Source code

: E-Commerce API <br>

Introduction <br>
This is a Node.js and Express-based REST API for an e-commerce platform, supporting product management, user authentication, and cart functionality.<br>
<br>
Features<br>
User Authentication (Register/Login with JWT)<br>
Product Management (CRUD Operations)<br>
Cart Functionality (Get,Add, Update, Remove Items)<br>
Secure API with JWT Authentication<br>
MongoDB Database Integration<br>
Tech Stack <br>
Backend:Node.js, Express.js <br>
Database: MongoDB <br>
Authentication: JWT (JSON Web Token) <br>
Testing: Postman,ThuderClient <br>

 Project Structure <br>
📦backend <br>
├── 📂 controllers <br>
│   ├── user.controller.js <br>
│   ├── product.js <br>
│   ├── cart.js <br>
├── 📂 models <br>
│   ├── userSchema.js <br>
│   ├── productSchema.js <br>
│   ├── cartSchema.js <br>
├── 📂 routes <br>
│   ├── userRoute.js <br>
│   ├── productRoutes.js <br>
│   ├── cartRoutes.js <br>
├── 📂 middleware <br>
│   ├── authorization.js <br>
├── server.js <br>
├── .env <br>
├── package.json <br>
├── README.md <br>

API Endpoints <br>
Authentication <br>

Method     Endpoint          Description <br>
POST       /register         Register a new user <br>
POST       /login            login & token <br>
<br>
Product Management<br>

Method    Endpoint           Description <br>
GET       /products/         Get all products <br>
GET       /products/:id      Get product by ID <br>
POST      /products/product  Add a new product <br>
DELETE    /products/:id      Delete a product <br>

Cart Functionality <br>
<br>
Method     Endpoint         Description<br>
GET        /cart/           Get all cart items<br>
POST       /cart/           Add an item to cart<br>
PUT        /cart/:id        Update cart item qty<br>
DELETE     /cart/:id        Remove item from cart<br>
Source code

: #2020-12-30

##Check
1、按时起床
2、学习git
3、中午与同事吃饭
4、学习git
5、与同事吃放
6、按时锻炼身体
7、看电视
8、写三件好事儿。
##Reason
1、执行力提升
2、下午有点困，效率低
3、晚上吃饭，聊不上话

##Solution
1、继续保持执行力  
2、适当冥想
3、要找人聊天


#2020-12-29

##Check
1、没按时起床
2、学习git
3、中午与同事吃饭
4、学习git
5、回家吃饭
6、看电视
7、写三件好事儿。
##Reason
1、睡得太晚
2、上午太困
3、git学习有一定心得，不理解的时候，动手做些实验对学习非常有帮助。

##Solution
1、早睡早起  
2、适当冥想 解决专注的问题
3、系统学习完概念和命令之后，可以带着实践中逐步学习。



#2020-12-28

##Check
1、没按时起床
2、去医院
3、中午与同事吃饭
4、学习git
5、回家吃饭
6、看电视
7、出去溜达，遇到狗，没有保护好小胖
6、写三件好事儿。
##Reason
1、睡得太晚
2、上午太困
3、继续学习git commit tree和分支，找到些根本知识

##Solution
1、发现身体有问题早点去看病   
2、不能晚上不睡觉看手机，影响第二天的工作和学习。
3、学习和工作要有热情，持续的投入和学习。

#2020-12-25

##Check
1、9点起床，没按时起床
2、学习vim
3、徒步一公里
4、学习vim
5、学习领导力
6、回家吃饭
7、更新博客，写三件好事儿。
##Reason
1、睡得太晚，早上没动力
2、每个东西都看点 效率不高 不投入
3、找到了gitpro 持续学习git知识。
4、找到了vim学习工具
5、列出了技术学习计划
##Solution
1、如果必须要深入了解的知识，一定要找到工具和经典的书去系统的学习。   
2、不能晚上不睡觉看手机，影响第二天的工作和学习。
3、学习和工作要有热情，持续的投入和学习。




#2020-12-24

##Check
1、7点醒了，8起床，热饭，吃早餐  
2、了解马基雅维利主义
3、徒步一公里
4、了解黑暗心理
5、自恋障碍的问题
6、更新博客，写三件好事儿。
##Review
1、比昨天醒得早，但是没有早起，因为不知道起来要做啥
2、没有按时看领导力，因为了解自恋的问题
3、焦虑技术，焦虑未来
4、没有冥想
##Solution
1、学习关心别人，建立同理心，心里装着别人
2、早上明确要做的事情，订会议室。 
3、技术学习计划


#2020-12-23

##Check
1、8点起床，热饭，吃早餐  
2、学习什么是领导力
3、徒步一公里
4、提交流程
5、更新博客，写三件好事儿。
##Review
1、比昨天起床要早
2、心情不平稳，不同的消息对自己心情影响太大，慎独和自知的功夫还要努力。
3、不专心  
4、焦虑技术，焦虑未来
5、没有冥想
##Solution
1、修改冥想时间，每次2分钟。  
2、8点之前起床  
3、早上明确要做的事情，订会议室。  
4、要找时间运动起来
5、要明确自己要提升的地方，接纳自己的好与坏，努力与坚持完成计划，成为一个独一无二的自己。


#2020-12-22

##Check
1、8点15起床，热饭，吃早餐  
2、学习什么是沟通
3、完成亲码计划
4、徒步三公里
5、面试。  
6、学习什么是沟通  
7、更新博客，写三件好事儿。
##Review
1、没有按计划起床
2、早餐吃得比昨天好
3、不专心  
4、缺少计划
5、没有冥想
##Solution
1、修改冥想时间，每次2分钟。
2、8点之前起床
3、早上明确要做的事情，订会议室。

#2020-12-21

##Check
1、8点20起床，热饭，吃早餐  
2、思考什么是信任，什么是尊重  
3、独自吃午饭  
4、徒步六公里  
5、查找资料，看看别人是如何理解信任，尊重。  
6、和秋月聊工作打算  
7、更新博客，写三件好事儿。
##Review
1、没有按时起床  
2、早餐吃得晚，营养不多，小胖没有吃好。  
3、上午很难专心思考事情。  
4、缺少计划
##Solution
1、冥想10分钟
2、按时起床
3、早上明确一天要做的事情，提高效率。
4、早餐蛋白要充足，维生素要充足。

____

## TASK GOAL
Within the records, tally every line that contains the word "Database". Only the resulting number should be given.

## TASK OUTPUT
2